O contato com a arte de diretores “difíceis”, digamos assim, não é motivo de reclamação. Salu passou a admirar os diretores franceses depois de uma série de exibições de títulos da nouvelle vague. E Edson só perdeu a paciência mesmo com as 11 horas de duração do longa-metragem Evolução de uma família filipina, do diretor Lav Diaz. Naquele dia, o turno foi de 12 horas no total e a lentidão da narrativa desviou a atenção do projecionista. Mas, bom mesmo foi rever os filmes da infância na mostra dedicada ao faroeste italiano no ano passado. “Django, Keoma, O retorno de Sabata, todos esses eu vi com o meu pai na Sessão Bang-Bang da tevê Bandeirantes. Nunca imaginei que projetaria esses filmes”, relembra Gomes. Algo do que reclamar, rapazes? “Não existe curso de formação de projecionista no Brasil. Você tem de aprender com alguém que queira te ensinar”, ressente-se Edson. “Isso aqui é uma profissão para passar de pai para filho. Não dá para passar para qualquer arrogante que tem por aí, não”, avisa Salu.

Quatro por uma.

Quando o relógio indica o início da sessão, uma cena de ação se desenrola todos os dias nos corredores do shopping Liberty Mall, na Asa Norte. Almerinda Soares, a protagonista da história, dispensa dublês para subir e descer escadas, adaptar rolos de películas aos projetores grandalhões, ajudar no som e dar a partida na programação de quatro salas — cujos horários, nos dias mais tensos, calham de coincidir. Nas primeiras horas da tarde, enquanto o outro projecionista não chega para ajudá-la no batente, o corre-corre é tão intenso que a piauiense de 54 anos não consegue ver os longas-metragens do começo ao fim. Se contenta com sessões picotadas, cenas em ordem aleatória, um quebra-cabeça. “Faço a montagem dos filmes depois, na minha cabeça”, conta.

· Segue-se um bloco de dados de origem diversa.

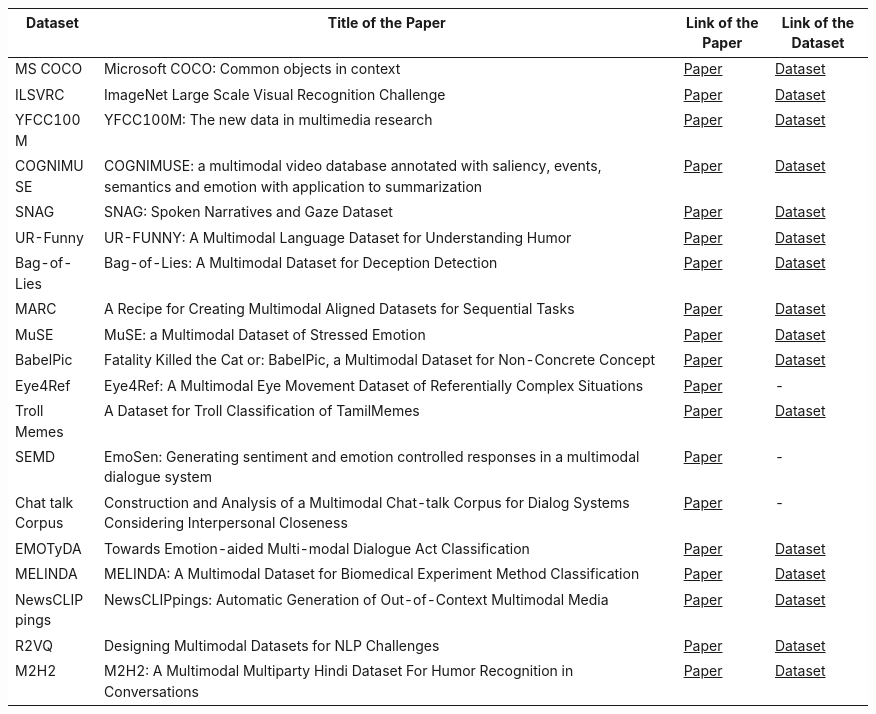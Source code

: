| **Dataset**       | **Title of the Paper** | **Link of the Paper** | **Link of the Dataset** |
| ----------------- | ---------------------- |---------------------- |------------------------ |
| MS COCO |Microsoft COCO: Common objects in context	|[Paper](https://link.springer.com/chapter/10.1007/978-3-319-10602-1_48) | [Dataset](https://github.com/topics/mscoco-dataset) | 
| ILSVRC |ImageNet Large Scale Visual Recognition Challenge	|[Paper](https://arxiv.org/pdf/1409.0575.pdf) | [Dataset](https://image-net.org/download.php) | 
| YFCC100M |YFCC100M: The new data in multimedia research	|[Paper](https://arxiv.org/pdf/1503.01817.pdf) | [Dataset](https://github.com/chi0tzp/YFCC100M-Downloader) | 
| COGNIMUSE | COGNIMUSE: a multimodal video database annotated with saliency, events, semantics and emotion with application to summarization |[Paper](https://jivp-eurasipjournals.springeropen.com/track/pdf/10.1186/s13640-017-0194-1.pdf) | [Dataset](https://cognimuse.cs.ntua.gr/research_datasets) | 
| SNAG |SNAG: Spoken Narratives and Gaze Dataset	|[Paper](https://aclanthology.org/P18-2022.pdf) | [Dataset](https://mvrl-clasp.github.io/SNAG/) | 
| UR-Funny |UR-FUNNY: A Multimodal Language Dataset for Understanding Humor	|[Paper](https://arxiv.org/pdf/1904.06618.pdf) | [Dataset](https://github.com/ROC-HCI/UR-FUNNY/blob/master/UR-FUNNY-V1.md)| 
| Bag-of-Lies |Bag-of-Lies: A Multimodal Dataset for Deception Detection	|[Paper](https://ieeexplore.ieee.org/stamp/stamp.jsp?tp=&arnumber=9025340) | [Dataset](http://iab-rubric.org/resources/BagLies.html) | 
| MARC |A Recipe for Creating Multimodal Aligned Datasets for Sequential Tasks	|[Paper](https://aclanthology.org/2020.acl-main.440.pdf)	| [Dataset](https://github.com/microsoft/multimodal-aligned-recipe-corpus)| 
| MuSE |MuSE: a Multimodal Dataset of Stressed Emotion	|[Paper](https://aclanthology.org/2020.lrec-1.187.pdf) | [Dataset](http://lit.eecs.umich.edu/downloads.html) | 
| BabelPic |Fatality Killed the Cat or: BabelPic, a Multimodal Dataset for Non-Concrete Concept	|[Paper](https://aclanthology.org/2020.acl-main.425.pdf) | [Dataset](https://sapienzanlp.github.io/babelpic/) | 
| Eye4Ref |Eye4Ref: A Multimodal Eye Movement Dataset of Referentially Complex Situations	|[Paper](https://aclanthology.org/2020.lrec-1.292.pdf) | - | 
| Troll Memes | A Dataset for Troll Classification of TamilMemes|[Paper](https://aclanthology.org/2020.wildre-1.2.pdf) | [Dataset](https://github.com/sharduls007/TamilMemes) | 
| SEMD |EmoSen: Generating sentiment and emotion controlled responses in a multimodal dialogue system	|[Paper](https://www.computer.org/csdl/journal/ta/5555/01/09165162/1mcQTrYsXbG) | - | 
| Chat talk Corpus |Construction and Analysis of a Multimodal Chat-talk Corpus for Dialog Systems Considering Interpersonal Closeness	|[Paper](https://aclanthology.org/2020.lrec-1.56.pdf) | - | 
| EMOTyDA |Towards Emotion-aided Multi-modal Dialogue Act Classification	|[Paper](https://aclanthology.org/2020.acl-main.402.pdf) | [Dataset](https://github.com/sahatulika15/EMOTyDA) | 
| MELINDA |MELINDA: A Multimodal Dataset for Biomedical Experiment Method Classification	|[Paper](https://arxiv.org/pdf/2012.09216.pdf) | [Dataset](https://github.com/PlusLabNLP/melinda)| 
| NewsCLIPpings |NewsCLIPpings: Automatic Generation of Out-of-Context Multimodal Media|[Paper](https://aclanthology.org/2021.emnlp-main.545.pdf) | [Dataset](https://github.com/g-luo/news_clippings) | 
| R2VQ | Designing Multimodal Datasets for NLP Challenges |[Paper](https://arxiv.org/pdf/2105.05999.pdf) | [Dataset](https://competitions.codalab.org/competitions/34056) | 
| M2H2 | M2H2: A Multimodal Multiparty Hindi Dataset For Humor Recognition in Conversations |[Paper](https://arxiv.org/pdf/2108.01260.pdf) | [Dataset](https://github.com/declare-lab/M2H2-dataset) |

A curto-circuito de imagens não desnorteia Almerinda, que só descobriu filmes quando começou a tomar aulas nas cabines de projeção do Liberty, há 15 anos. Antes, trabalhou por um ano no caixa, cobrando os ingressos. “Hoje moro no cinema, vivo cinema, me alimento de cinema. Só vou para casa dormir. Mas é o melhor dos trabalhos. Eu me divirto”, resume. Se mantém atualizada com comédias românticas, dramas e fitas de ficção científica. Terror, prefere evitar. Recentemente, aprovou Nosso Lar, a fita espírita inspirada nos escritos de Chico Xavier. “Gosto quando o filme mostra coisas que eu nunca vi”, afirma. Em casa, prefere os DVDs de música. No aconchego, cinema dá sono.

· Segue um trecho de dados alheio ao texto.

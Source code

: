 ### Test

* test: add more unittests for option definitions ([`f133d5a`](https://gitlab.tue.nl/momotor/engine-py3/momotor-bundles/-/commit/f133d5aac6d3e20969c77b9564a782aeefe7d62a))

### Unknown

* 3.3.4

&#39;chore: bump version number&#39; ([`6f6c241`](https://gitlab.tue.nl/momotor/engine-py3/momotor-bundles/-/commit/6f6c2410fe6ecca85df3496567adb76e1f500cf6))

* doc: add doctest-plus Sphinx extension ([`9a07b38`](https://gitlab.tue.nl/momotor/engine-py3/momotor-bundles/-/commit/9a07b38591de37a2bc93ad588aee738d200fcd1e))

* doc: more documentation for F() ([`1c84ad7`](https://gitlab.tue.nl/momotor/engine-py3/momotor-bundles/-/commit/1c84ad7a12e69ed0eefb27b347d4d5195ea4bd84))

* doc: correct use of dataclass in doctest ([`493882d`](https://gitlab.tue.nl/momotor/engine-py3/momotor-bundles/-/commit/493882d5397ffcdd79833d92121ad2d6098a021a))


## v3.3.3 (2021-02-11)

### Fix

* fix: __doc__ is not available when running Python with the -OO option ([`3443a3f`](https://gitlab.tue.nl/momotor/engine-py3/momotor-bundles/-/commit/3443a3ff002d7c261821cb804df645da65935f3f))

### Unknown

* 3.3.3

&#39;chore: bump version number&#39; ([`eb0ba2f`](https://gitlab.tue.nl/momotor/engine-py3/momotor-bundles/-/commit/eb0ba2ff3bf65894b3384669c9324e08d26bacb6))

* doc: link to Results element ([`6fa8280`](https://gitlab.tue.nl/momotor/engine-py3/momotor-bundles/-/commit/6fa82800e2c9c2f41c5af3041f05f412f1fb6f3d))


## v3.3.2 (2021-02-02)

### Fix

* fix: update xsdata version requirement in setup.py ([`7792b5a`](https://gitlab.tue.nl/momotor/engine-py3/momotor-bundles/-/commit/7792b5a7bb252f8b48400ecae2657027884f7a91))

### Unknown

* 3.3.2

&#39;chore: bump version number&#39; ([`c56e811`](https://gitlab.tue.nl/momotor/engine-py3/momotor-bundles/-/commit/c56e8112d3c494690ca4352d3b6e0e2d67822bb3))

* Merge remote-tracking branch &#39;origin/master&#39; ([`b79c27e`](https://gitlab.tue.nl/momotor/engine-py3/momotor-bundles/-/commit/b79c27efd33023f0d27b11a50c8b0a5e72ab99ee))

Quando dois projetores digitais foram instalados no Liberty, temeu perder o emprego. “E eu ia ficar em casa fazendo o quê? Lavando prato?”, comenta. “Aí descobri que o projetor digital também precisa do dedo humano”, conta. Na cabine, teto baixo, Almedrinda se posiciona no canto da parede. Não adianta gritar de dentro da sala, pedir para aumentar o som: lá em cima, só se ouve a trilha do filme, transmitida por um pequeno amplificador. O ruído do projetor, como o de uma máquina de costura, não é dos mais confortáveis. Mas isso ela releva. “São 15 anos com esse barulho na cabeça”, observa. Os projetores digitais, em comparação, soam mais silenciosos. “A tecnologia vai melhorar nosso trabalho. Ela chega, entra na nossa casa, vem para ficar”, admite. Sem nostalgia.